××夫婦、溺愛のなれそめ
「これは重役専用エレベーターなんだ」
自慢できることを自慢げでなく、さらりと笑顔で言ってのけるレヴィ。
待たされることなく、そのエレベーターはすぐに到着した。さっきも、これに乗ってきたのね。
一緒にそれに乗ると、途中停車することもなく、すんなりと目的の階についた。
「こっちだよ」
レヴィに案内されるまま、広い廊下を歩いていく。途中、普通のオフィスではなさそうな重厚な扉ばかりとすれ違った。
この階自体、一般の社員が入る場所ではないんだろう。
重役とその秘書たちしかいないのか、フロア全体が静まり返っている。それが余計に私の緊張感を高まらせた。
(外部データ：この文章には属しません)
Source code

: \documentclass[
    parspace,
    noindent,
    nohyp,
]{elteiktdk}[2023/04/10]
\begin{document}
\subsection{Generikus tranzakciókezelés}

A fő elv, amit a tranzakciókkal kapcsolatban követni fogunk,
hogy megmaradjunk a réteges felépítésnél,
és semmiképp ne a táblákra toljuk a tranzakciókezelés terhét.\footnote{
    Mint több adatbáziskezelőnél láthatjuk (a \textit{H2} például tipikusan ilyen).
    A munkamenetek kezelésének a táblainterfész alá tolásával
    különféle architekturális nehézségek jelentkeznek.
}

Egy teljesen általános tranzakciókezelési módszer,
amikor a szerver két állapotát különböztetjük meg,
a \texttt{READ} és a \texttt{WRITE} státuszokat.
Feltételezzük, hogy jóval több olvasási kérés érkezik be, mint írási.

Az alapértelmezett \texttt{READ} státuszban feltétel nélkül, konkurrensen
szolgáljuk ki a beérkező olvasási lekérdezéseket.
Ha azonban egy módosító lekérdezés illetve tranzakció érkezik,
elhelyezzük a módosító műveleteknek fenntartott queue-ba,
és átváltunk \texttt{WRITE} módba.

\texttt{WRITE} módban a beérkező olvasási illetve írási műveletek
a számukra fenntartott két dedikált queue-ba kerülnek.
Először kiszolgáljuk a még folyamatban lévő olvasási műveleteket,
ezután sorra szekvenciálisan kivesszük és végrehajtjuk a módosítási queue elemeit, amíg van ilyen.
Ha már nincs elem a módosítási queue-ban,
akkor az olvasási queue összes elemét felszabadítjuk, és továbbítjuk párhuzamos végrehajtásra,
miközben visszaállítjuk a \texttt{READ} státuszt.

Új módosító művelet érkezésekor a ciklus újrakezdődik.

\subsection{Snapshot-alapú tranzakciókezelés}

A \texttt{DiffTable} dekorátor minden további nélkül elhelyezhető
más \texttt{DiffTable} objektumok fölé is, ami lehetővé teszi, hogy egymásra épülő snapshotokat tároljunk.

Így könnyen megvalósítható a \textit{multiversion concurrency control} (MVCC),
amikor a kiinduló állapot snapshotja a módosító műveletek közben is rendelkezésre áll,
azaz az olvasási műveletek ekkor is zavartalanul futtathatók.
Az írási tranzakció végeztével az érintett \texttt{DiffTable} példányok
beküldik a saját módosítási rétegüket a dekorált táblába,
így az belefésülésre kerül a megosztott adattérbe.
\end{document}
レヴィはある部屋の前で立ち止まる。ドアをノックし、レヴィが中に入っていく。私もそれに続いた。
「あ、そのままでいいから。ちょっとだけ紹介したい人がいて」
会釈をして入ったその部屋の中には、六つのデスクが小学校の給食の時間のように、横に三つずつ向き合って並べられていた。
交代で休憩をとるんだろう。明らかに仕事中だったような三人の中には、見慣れた神藤さんがいた。
彼は私を見て、目を丸くする。彼以外は二人とも女性で、一人は三十代半ばのロングヘア。もう一人は私より少し若そう。丸みのあるショートヘアが似合っている。